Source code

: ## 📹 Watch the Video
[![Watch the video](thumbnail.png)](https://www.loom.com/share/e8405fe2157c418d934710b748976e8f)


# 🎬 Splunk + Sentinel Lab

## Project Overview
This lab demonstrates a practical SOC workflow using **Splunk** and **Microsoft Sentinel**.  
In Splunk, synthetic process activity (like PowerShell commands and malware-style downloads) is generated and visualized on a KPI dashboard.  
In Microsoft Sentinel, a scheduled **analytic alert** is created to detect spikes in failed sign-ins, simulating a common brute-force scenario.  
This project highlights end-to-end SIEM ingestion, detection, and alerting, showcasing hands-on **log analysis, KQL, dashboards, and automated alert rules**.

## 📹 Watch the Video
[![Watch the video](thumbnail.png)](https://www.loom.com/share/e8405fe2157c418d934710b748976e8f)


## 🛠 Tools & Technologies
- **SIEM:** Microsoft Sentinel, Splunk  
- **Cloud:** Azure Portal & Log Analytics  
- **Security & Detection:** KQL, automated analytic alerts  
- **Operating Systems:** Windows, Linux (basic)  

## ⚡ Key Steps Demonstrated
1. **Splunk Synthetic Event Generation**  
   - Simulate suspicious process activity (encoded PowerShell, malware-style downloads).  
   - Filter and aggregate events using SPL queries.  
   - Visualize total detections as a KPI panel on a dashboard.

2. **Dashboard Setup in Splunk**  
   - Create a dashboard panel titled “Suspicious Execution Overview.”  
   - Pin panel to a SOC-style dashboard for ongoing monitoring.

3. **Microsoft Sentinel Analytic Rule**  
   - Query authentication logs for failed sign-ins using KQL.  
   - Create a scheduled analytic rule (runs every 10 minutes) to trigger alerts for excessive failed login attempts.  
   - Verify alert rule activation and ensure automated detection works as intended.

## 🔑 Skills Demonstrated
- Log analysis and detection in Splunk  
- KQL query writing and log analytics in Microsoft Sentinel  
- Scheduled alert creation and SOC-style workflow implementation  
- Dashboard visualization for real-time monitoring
==
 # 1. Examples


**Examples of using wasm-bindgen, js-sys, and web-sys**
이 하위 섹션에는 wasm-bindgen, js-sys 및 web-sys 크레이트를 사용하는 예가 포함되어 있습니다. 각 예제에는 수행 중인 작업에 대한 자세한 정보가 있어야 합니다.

> _WHAT THIS TASK INVOLVES_
Above are the records. Copy the lines beginning at the one that has "- Create a scheduled" and ending with the one that has "- Dashboard visualization", unchanged.

> _ANSWER FOR THE TASK_
   - Create a scheduled analytic rule (runs every 10 minutes) to trigger alerts for excessive failed login attempts.  
   - Verify alert rule activation and ensure automated detection works as intended.

## 🔑 Skills Demonstrated
- Log analysis and detection in Splunk  
- KQL query writing and log analytics in Microsoft Sentinel  
- Scheduled alert creation and SOC-style workflow implementation  
- Dashboard visualization for real-time monitoring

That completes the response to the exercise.